- Your instructions -
In the lines below, look for "operating". Copy each line where it appears.

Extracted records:
-*-
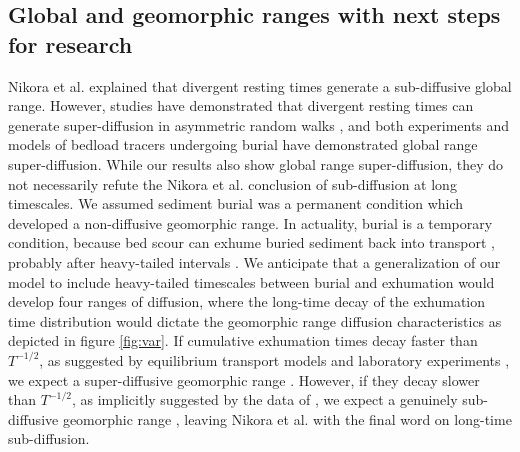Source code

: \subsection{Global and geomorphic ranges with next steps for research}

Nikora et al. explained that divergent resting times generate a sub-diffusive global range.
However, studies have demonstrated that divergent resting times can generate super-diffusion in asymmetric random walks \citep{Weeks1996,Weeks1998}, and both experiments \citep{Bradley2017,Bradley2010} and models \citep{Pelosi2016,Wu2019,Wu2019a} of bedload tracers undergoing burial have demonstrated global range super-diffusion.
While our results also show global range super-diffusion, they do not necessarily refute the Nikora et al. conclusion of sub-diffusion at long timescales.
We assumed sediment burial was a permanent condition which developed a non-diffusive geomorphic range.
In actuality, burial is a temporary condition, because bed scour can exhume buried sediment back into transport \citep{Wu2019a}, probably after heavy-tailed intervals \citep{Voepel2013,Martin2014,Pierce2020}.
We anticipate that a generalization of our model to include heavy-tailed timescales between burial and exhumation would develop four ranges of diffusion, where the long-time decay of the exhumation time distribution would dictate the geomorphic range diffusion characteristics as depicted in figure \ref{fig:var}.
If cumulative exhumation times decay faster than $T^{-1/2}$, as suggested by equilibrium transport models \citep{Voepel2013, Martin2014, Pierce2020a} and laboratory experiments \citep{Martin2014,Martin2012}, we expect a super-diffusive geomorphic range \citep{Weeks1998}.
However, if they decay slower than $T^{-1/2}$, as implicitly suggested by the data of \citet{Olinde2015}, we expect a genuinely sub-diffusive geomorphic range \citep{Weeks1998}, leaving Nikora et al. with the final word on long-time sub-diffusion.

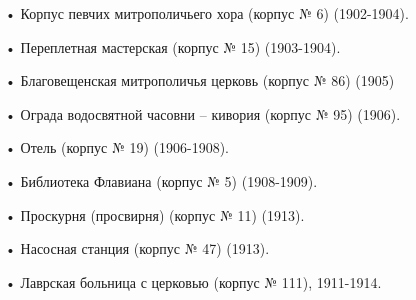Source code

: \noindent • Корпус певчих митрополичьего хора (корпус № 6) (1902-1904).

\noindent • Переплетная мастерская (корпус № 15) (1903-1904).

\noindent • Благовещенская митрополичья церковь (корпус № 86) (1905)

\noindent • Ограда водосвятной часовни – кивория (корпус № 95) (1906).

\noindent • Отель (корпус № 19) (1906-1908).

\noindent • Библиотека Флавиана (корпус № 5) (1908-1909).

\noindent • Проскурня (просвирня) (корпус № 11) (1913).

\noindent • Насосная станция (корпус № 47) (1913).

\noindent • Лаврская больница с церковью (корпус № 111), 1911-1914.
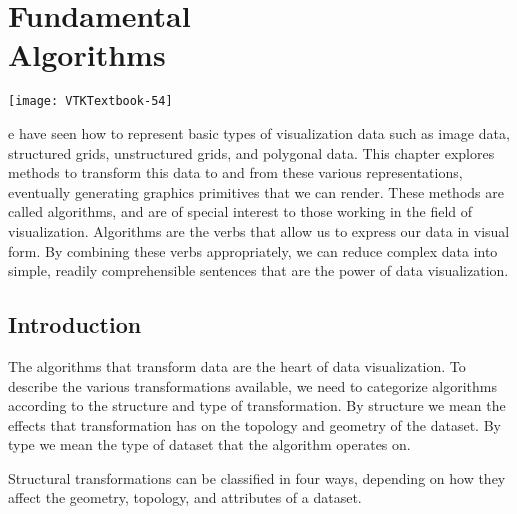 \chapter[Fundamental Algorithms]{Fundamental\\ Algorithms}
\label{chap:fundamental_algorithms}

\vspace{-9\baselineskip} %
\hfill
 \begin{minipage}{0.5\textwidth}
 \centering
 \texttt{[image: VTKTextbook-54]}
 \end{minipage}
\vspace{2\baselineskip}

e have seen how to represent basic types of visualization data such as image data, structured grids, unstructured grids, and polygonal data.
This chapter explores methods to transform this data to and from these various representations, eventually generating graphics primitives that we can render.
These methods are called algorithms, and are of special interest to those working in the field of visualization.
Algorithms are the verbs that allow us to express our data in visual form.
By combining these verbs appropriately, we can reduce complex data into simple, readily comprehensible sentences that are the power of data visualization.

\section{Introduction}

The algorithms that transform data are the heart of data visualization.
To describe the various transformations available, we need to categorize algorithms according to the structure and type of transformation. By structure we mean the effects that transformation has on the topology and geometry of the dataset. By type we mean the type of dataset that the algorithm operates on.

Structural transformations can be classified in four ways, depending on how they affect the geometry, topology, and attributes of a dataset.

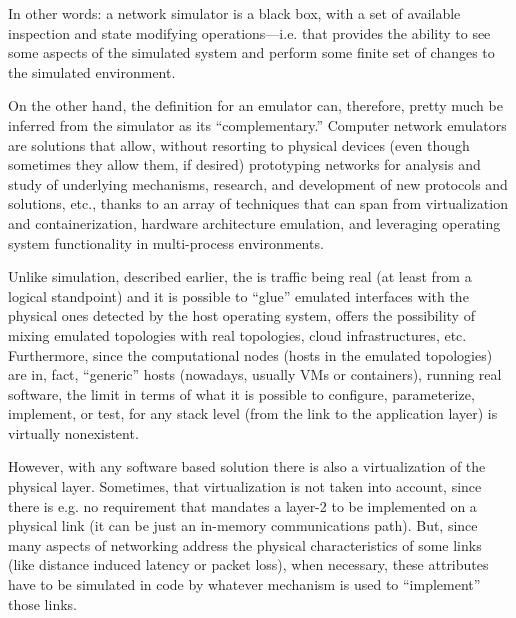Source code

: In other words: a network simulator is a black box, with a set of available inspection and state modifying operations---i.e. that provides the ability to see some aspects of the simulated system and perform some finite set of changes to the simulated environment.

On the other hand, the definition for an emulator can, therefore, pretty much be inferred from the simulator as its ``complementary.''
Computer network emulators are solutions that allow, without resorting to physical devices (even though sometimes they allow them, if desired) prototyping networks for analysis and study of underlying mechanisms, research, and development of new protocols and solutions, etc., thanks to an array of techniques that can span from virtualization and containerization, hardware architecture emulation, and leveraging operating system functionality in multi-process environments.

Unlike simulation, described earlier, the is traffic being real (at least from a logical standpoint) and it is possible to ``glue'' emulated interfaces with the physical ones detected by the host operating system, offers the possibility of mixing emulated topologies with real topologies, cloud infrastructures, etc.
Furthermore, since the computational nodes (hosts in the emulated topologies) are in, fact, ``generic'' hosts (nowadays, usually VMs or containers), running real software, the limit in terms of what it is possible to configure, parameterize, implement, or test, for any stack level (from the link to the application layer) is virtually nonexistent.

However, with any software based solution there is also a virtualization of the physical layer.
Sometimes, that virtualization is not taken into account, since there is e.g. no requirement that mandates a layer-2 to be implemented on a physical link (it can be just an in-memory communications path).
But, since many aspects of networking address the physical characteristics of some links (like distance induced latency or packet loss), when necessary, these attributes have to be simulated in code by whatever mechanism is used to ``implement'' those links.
-*-
- Answer box -
Computer network emulators are solutions that allow, without resorting to physical devices (even though sometimes they allow them, if desired) prototyping networks for analysis and study of underlying mechanisms, research, and development of new protocols and solutions, etc., thanks to an array of techniques that can span from virtualization and containerization, hardware architecture emulation, and leveraging operating system functionality in multi-process environments.
Unlike simulation, described earlier, the is traffic being real (at least from a logical standpoint) and it is possible to ``glue'' emulated interfaces with the physical ones detected by the host operating system, offers the possibility of mixing emulated topologies with real topologies, cloud infrastructures, etc.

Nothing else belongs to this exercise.